<<<<

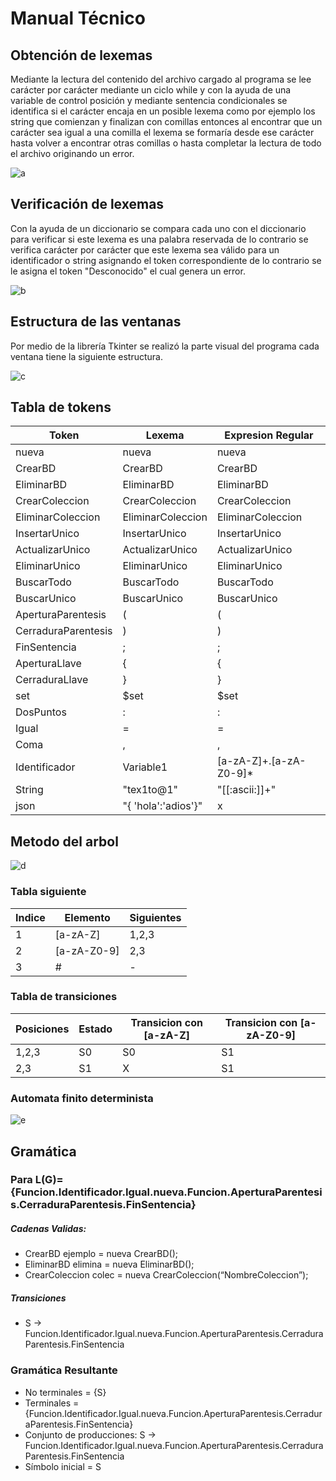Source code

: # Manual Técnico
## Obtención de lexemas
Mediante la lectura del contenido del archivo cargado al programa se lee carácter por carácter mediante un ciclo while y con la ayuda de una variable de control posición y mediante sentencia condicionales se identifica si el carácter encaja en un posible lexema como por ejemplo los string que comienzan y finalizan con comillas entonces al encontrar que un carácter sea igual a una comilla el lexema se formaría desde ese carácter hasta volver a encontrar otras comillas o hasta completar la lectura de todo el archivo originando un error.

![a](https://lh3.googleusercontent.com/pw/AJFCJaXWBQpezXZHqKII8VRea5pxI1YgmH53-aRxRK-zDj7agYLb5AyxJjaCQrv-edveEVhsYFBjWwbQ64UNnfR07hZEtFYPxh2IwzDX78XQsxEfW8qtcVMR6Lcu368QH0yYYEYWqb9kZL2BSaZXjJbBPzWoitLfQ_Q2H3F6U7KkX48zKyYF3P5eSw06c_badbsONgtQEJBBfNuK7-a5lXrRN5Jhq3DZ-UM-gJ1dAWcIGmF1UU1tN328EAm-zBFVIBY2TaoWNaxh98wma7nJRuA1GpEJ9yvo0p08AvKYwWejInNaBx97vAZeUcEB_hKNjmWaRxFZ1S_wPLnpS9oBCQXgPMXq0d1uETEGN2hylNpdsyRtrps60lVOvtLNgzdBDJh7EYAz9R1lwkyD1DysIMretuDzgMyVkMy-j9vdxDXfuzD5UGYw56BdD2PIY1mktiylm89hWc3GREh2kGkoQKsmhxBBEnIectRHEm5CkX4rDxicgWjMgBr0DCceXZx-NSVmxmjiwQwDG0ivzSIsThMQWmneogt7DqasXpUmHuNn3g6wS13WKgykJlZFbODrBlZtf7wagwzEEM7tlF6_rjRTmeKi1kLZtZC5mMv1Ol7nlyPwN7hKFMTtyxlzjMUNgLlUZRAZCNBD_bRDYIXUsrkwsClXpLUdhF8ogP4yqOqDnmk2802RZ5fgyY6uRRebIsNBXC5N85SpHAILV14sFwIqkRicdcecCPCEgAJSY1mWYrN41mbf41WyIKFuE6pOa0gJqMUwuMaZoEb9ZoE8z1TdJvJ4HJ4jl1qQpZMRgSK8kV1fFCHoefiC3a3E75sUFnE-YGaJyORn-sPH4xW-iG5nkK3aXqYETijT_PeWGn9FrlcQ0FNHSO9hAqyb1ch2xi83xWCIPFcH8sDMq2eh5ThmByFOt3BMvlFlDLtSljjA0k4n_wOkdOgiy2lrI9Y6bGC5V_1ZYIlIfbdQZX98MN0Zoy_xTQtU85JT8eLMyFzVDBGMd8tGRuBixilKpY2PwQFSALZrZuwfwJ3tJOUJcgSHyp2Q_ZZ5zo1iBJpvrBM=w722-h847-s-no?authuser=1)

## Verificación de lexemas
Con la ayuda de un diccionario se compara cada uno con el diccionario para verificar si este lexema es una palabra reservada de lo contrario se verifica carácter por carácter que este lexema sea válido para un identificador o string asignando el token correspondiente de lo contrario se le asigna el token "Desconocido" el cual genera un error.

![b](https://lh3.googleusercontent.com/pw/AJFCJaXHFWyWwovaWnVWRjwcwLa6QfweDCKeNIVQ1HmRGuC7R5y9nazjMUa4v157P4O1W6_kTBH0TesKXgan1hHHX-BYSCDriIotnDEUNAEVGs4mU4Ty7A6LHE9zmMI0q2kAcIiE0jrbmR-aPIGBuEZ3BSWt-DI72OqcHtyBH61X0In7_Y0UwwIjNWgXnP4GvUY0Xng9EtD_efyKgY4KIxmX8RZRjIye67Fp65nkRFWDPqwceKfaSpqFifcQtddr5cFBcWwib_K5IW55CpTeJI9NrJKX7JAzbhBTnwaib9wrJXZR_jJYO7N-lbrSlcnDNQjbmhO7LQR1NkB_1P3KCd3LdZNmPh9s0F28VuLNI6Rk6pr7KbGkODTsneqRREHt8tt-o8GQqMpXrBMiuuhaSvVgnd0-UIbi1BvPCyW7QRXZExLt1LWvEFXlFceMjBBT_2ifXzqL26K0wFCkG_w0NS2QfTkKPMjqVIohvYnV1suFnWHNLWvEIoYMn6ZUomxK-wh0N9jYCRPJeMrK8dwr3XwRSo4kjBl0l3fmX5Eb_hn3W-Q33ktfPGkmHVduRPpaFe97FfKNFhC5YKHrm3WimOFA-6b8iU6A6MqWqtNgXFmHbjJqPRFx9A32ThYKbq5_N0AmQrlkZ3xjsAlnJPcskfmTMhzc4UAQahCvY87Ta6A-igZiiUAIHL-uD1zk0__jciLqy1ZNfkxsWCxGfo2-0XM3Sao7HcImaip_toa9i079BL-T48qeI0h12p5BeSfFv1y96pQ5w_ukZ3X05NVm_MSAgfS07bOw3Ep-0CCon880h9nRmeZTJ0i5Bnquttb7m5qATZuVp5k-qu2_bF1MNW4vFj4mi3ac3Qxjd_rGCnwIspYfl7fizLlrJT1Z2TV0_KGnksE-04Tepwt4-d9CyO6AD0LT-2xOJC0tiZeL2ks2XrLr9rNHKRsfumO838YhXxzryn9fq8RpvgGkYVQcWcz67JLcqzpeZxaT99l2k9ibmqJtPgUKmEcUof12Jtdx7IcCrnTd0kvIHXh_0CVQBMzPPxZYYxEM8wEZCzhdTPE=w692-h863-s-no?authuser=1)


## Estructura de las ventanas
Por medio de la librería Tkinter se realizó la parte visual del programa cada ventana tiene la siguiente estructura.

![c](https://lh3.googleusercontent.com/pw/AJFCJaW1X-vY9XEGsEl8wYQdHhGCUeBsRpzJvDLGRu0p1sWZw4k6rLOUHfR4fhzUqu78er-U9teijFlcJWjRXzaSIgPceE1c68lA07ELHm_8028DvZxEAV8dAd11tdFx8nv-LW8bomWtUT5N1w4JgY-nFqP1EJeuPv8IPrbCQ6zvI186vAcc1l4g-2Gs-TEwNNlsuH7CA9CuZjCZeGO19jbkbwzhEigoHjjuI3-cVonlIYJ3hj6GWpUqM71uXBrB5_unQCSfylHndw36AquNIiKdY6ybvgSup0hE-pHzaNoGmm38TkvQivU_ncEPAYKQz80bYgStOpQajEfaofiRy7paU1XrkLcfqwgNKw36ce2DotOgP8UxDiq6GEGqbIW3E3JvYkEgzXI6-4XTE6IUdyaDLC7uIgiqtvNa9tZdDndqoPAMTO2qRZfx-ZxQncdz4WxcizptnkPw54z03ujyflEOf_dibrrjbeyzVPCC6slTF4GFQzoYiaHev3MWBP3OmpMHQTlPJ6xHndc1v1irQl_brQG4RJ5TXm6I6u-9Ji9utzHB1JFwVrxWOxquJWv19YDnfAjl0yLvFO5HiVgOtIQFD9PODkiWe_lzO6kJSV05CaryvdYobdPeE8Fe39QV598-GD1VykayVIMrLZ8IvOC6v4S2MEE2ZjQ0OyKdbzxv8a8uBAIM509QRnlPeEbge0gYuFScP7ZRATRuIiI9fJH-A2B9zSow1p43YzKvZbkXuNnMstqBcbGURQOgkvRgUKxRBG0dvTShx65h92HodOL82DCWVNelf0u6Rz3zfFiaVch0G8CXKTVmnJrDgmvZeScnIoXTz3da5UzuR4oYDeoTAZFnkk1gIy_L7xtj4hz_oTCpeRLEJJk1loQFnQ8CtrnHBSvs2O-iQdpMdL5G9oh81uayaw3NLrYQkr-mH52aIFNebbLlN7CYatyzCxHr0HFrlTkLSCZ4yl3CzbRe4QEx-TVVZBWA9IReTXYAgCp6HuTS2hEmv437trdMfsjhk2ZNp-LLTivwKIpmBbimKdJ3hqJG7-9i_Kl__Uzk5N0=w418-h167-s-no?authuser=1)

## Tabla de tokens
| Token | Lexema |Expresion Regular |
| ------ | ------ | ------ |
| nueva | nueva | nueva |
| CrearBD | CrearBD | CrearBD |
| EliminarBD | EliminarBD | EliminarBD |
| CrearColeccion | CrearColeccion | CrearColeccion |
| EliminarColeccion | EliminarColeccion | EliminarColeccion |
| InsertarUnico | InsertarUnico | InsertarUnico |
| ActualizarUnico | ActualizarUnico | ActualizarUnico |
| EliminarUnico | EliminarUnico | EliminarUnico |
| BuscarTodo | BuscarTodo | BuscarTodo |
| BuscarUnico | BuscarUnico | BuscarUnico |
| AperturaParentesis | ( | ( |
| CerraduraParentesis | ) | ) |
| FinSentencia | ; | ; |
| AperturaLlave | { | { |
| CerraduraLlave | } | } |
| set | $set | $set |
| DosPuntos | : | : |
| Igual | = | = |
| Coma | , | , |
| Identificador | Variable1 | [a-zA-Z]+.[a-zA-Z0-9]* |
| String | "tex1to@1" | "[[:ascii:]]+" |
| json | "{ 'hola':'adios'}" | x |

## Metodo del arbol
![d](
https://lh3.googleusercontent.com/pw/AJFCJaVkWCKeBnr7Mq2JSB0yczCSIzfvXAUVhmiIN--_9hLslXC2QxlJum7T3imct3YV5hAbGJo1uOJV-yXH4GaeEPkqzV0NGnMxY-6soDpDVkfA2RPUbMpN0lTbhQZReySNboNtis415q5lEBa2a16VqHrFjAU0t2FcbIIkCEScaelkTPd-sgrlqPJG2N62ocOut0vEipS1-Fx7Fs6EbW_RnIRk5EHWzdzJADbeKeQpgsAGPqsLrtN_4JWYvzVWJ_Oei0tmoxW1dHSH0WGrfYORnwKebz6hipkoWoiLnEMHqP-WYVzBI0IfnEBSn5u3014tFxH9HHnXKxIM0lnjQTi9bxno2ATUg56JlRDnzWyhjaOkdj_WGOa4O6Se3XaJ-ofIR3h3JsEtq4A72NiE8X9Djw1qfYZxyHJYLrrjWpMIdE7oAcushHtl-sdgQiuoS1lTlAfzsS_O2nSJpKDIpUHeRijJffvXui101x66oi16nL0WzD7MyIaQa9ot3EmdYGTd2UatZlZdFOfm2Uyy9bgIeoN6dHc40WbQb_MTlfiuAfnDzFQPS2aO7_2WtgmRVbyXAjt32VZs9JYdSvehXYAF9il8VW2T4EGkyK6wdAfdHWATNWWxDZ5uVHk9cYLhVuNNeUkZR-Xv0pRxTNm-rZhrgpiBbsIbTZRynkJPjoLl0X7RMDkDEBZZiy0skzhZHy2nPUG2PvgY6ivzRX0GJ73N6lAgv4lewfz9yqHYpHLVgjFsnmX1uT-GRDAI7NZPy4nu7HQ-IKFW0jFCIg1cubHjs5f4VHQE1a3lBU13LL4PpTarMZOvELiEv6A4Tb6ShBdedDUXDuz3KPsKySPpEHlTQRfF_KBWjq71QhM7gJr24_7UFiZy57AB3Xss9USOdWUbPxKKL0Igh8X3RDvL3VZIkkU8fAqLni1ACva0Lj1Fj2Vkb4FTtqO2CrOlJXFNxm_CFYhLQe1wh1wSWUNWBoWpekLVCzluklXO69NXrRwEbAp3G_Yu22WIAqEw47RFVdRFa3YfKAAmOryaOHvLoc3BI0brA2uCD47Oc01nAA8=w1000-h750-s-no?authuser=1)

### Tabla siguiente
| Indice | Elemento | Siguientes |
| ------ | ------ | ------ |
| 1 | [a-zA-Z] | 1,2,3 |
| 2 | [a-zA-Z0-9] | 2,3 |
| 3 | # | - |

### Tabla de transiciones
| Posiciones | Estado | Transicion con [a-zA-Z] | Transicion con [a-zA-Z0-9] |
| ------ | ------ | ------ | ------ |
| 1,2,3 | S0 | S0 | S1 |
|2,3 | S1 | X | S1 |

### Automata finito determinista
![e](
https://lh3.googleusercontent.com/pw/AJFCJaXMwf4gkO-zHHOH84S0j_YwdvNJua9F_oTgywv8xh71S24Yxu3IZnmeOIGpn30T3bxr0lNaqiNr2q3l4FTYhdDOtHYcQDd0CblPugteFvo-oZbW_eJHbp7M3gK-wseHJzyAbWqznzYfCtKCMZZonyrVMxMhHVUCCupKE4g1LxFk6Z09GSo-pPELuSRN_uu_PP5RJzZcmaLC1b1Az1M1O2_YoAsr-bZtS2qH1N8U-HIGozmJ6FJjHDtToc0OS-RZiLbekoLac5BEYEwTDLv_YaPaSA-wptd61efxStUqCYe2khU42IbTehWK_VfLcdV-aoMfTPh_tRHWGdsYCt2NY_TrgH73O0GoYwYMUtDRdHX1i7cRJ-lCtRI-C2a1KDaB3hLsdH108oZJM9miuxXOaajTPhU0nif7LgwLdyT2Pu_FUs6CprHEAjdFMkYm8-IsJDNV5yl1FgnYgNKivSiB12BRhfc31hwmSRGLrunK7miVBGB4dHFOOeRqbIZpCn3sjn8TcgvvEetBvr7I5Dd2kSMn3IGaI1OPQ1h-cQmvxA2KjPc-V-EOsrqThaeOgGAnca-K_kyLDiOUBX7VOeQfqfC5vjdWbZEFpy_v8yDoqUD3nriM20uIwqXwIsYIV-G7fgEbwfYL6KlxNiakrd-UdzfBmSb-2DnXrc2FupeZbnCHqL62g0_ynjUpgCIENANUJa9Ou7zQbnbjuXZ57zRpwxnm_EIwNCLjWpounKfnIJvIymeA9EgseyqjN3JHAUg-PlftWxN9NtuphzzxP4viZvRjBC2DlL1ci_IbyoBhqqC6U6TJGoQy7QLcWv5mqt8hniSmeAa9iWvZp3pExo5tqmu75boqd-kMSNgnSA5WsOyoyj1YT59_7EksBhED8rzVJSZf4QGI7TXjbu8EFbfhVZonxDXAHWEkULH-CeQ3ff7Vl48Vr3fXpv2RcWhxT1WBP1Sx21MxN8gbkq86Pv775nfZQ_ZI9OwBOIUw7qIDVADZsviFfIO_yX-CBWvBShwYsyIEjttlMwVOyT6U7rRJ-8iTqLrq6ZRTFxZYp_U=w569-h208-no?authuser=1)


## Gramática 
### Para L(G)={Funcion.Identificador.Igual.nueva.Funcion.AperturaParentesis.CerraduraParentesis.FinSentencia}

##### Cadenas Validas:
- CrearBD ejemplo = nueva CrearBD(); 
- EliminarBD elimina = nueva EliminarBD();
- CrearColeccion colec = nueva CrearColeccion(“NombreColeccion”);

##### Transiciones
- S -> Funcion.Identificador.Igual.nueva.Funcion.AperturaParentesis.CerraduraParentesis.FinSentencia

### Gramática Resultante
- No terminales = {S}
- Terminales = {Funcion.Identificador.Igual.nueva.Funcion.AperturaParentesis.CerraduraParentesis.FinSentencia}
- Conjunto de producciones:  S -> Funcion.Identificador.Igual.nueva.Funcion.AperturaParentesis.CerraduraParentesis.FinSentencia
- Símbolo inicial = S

>>>>

WORK TO BE COMPLETED -
If a line of the records above contains the word "Funcion", count it; then give the total and nothing more.

TASK RESULT -
4